EXERCISE DIRECTIONS » Go line by line through the data and copy those with the word "await".

Saved entries:
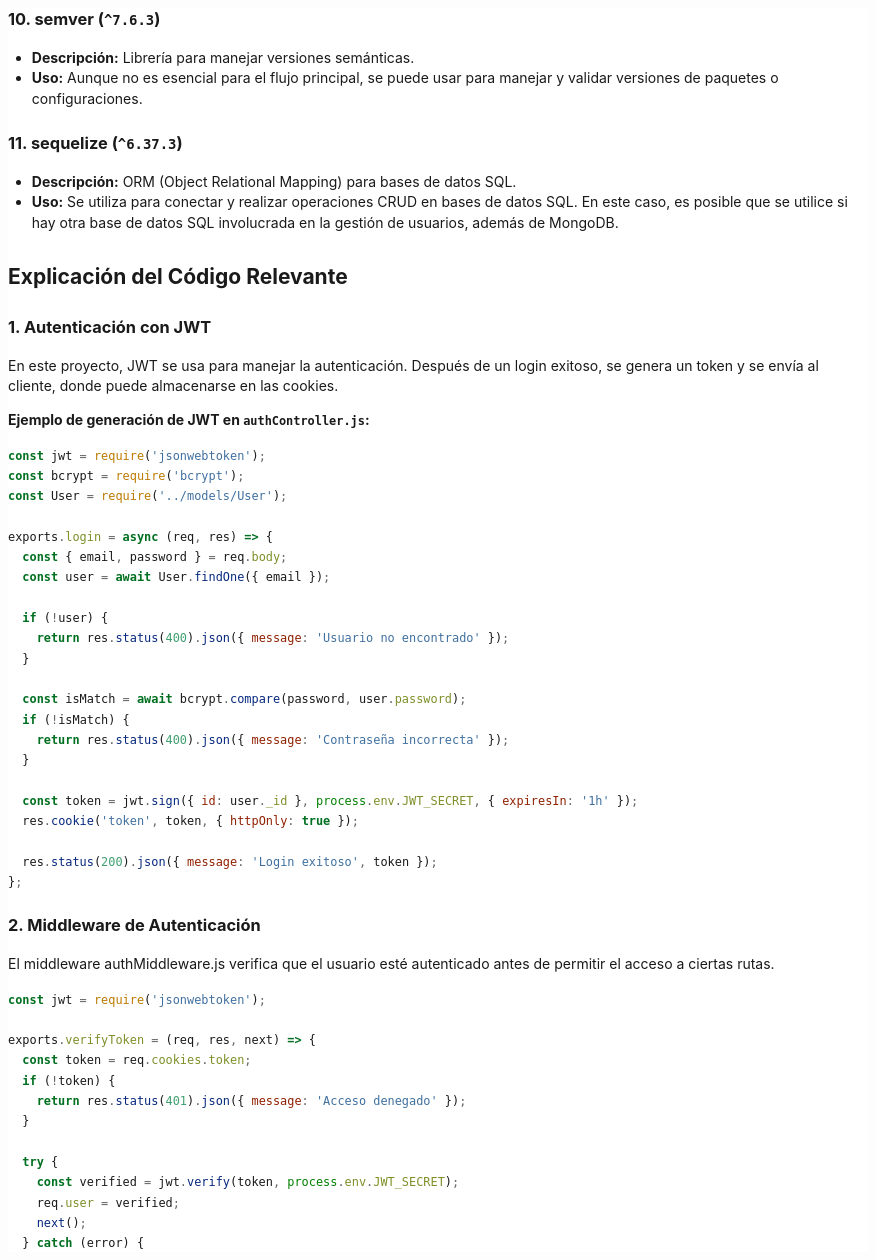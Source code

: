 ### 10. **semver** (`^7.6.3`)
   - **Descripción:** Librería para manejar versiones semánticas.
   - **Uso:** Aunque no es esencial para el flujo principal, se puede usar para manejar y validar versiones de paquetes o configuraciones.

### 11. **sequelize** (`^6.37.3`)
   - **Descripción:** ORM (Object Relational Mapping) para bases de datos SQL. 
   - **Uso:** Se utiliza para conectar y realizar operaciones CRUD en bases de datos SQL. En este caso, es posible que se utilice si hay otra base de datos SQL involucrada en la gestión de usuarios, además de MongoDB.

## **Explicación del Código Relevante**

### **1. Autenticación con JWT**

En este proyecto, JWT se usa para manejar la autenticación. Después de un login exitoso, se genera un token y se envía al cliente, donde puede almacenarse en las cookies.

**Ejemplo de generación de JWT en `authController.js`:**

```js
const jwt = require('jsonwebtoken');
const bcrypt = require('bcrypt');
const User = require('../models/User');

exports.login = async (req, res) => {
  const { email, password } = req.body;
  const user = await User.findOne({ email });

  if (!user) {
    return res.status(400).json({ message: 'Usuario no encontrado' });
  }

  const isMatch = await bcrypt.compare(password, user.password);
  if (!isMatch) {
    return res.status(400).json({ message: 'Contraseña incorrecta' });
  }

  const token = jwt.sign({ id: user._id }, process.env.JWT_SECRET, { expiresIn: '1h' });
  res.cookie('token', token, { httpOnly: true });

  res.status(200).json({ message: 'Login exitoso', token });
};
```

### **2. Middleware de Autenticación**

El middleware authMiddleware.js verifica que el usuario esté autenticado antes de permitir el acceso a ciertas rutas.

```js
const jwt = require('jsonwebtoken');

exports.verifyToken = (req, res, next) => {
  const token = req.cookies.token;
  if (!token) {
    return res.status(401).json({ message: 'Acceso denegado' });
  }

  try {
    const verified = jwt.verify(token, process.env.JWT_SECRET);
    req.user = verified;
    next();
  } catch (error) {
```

---

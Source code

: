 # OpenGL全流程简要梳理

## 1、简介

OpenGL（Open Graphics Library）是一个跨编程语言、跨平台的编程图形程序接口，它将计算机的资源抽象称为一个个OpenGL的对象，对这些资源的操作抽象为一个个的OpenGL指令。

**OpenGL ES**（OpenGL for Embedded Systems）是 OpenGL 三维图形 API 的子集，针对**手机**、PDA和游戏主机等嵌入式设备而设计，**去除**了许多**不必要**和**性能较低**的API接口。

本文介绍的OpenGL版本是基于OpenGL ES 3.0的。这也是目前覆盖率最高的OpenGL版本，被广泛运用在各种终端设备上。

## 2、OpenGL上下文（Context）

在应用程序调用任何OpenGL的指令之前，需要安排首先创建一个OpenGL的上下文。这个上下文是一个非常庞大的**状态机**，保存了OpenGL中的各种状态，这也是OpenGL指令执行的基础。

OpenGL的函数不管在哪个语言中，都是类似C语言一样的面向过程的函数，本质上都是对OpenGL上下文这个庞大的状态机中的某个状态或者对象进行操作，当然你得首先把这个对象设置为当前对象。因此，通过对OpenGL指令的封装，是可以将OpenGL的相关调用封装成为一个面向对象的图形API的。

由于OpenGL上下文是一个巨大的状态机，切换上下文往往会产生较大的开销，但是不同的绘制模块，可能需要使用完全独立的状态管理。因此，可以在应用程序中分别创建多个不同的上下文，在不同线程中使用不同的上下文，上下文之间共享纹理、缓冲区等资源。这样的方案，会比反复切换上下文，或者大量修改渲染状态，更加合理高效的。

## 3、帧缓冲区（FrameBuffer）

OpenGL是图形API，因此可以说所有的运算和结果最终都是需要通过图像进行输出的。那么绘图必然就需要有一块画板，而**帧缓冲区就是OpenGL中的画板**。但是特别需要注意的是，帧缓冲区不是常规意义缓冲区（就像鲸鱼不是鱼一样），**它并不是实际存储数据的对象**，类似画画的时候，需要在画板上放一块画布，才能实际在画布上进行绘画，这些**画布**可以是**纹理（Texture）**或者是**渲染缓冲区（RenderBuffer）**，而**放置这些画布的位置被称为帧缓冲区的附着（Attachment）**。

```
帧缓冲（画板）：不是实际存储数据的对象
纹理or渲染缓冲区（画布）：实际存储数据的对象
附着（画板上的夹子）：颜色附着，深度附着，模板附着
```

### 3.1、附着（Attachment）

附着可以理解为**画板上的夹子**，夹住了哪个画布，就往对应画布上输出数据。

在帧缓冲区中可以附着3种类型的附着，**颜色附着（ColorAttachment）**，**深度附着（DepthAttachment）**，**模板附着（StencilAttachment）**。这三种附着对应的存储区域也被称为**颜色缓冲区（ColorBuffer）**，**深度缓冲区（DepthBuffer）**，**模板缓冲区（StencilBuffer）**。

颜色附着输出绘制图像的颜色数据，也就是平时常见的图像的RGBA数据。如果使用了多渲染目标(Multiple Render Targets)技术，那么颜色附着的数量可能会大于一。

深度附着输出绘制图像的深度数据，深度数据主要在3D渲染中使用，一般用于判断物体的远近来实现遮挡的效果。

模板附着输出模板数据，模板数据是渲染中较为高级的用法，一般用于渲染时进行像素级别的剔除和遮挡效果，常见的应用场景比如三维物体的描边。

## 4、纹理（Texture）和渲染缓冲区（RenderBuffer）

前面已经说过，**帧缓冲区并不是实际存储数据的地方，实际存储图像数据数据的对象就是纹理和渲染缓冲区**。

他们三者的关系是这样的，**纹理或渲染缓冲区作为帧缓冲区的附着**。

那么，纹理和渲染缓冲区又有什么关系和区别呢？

PROBLEM SOLUTION »
  const user = await User.findOne({ email });
  const isMatch = await bcrypt.compare(password, user.password);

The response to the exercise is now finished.